# Your goal
Read the data, and whenever a line holds the word "sample", report that line.

++++++++++++++++++++

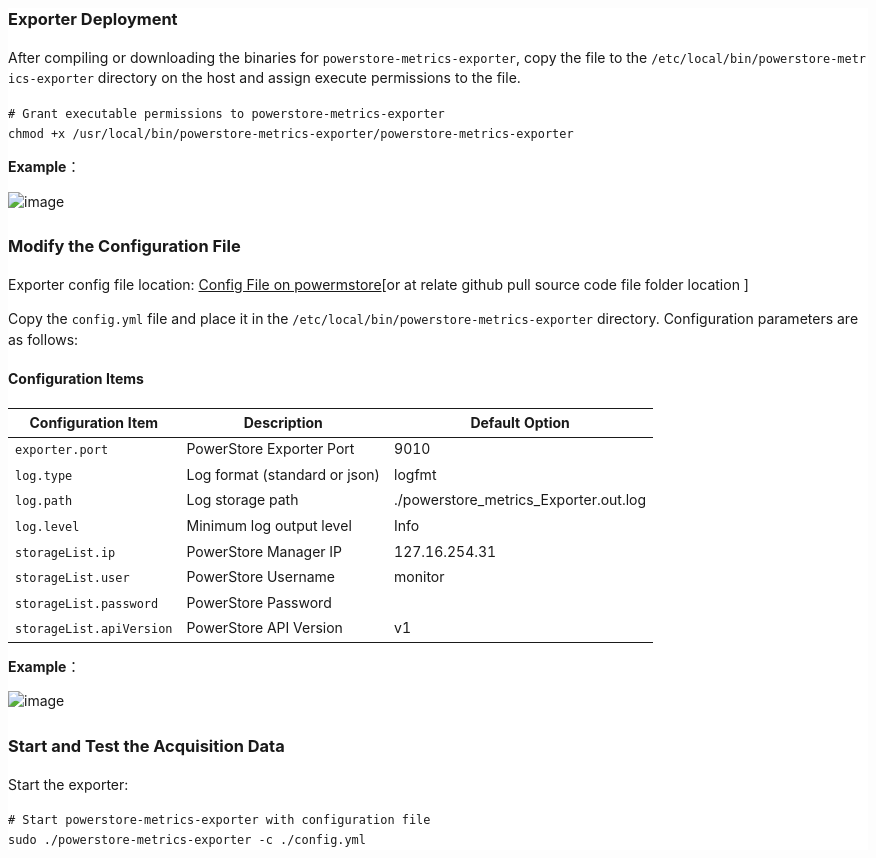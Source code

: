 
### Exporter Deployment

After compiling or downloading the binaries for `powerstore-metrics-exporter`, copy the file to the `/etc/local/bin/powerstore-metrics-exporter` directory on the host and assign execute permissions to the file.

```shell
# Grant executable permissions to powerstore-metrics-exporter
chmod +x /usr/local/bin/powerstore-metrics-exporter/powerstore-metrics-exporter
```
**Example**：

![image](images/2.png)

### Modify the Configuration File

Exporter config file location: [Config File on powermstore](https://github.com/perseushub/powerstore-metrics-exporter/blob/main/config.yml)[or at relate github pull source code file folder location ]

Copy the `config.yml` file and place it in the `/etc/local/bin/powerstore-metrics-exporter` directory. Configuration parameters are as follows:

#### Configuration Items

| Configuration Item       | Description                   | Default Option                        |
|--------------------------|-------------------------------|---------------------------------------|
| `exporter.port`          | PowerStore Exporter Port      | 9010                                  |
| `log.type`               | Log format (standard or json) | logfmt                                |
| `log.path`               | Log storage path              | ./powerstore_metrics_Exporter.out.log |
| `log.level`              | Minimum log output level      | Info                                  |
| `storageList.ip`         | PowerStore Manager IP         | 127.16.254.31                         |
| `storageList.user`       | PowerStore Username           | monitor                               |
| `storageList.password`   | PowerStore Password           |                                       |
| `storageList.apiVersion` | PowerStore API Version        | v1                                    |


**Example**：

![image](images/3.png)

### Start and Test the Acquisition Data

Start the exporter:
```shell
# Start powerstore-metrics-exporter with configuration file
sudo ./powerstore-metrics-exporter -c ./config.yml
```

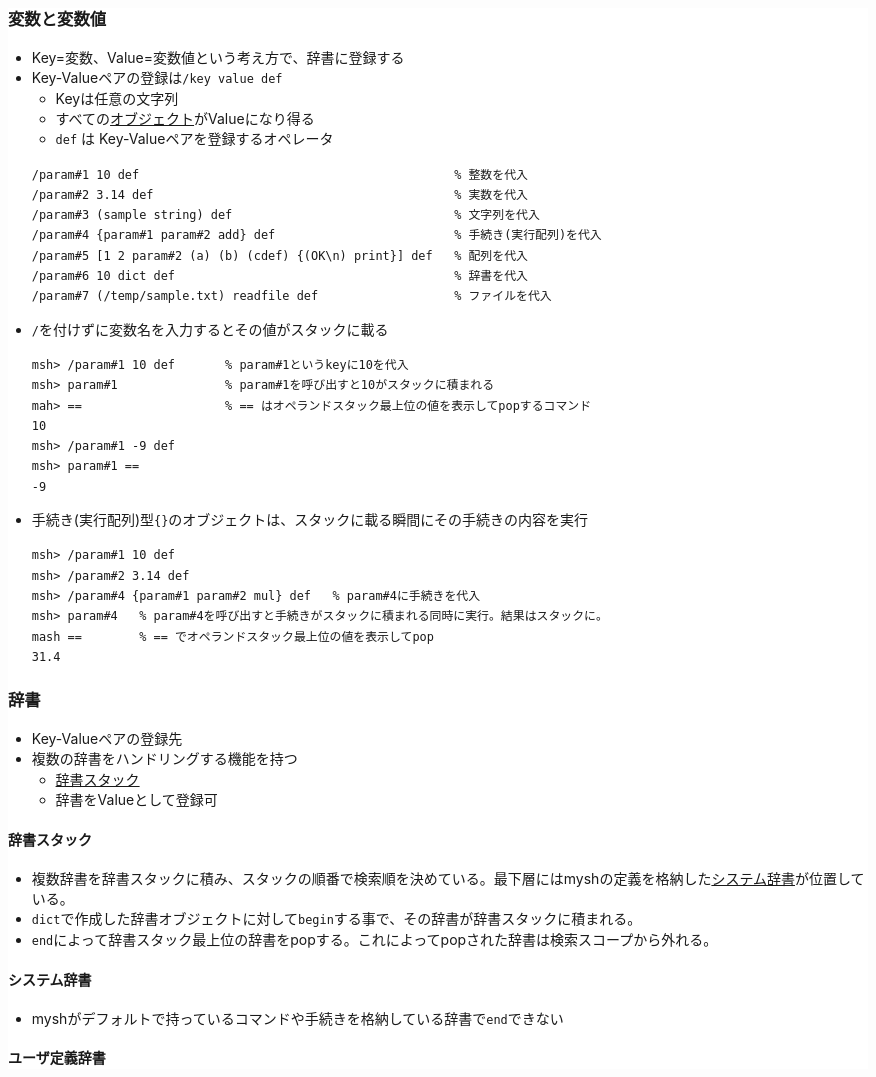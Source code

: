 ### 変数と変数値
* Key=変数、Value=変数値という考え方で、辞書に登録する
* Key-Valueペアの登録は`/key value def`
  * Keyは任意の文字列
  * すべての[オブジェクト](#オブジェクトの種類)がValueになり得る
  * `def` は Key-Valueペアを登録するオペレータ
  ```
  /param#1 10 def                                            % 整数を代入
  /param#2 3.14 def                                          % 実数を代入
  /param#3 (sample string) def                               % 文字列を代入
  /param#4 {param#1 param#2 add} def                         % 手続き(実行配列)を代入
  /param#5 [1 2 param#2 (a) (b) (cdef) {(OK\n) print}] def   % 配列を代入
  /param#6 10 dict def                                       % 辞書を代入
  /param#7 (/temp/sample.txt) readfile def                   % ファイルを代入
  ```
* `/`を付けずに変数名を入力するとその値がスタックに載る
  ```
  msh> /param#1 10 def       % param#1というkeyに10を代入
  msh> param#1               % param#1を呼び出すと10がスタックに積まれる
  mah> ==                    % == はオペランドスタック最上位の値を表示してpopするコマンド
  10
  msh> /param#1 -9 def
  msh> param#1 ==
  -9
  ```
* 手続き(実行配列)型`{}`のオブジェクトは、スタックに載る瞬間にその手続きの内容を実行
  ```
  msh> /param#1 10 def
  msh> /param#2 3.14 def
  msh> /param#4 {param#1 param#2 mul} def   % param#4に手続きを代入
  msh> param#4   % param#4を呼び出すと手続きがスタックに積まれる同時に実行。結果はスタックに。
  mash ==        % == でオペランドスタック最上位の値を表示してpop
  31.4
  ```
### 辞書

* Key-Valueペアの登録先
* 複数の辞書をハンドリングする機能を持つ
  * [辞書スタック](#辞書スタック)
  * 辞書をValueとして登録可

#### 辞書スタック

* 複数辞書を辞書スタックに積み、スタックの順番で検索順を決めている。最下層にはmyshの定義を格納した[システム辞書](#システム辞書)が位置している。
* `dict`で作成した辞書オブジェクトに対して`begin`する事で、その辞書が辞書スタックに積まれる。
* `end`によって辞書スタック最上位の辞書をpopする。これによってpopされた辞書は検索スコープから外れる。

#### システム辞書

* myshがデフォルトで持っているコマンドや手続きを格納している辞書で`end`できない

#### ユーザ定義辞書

++++++++++++++++++++

# Answer section
  /param#3 (sample string) def                               % 文字列を代入
  /param#7 (/temp/sample.txt) readfile def                   % ファイルを代入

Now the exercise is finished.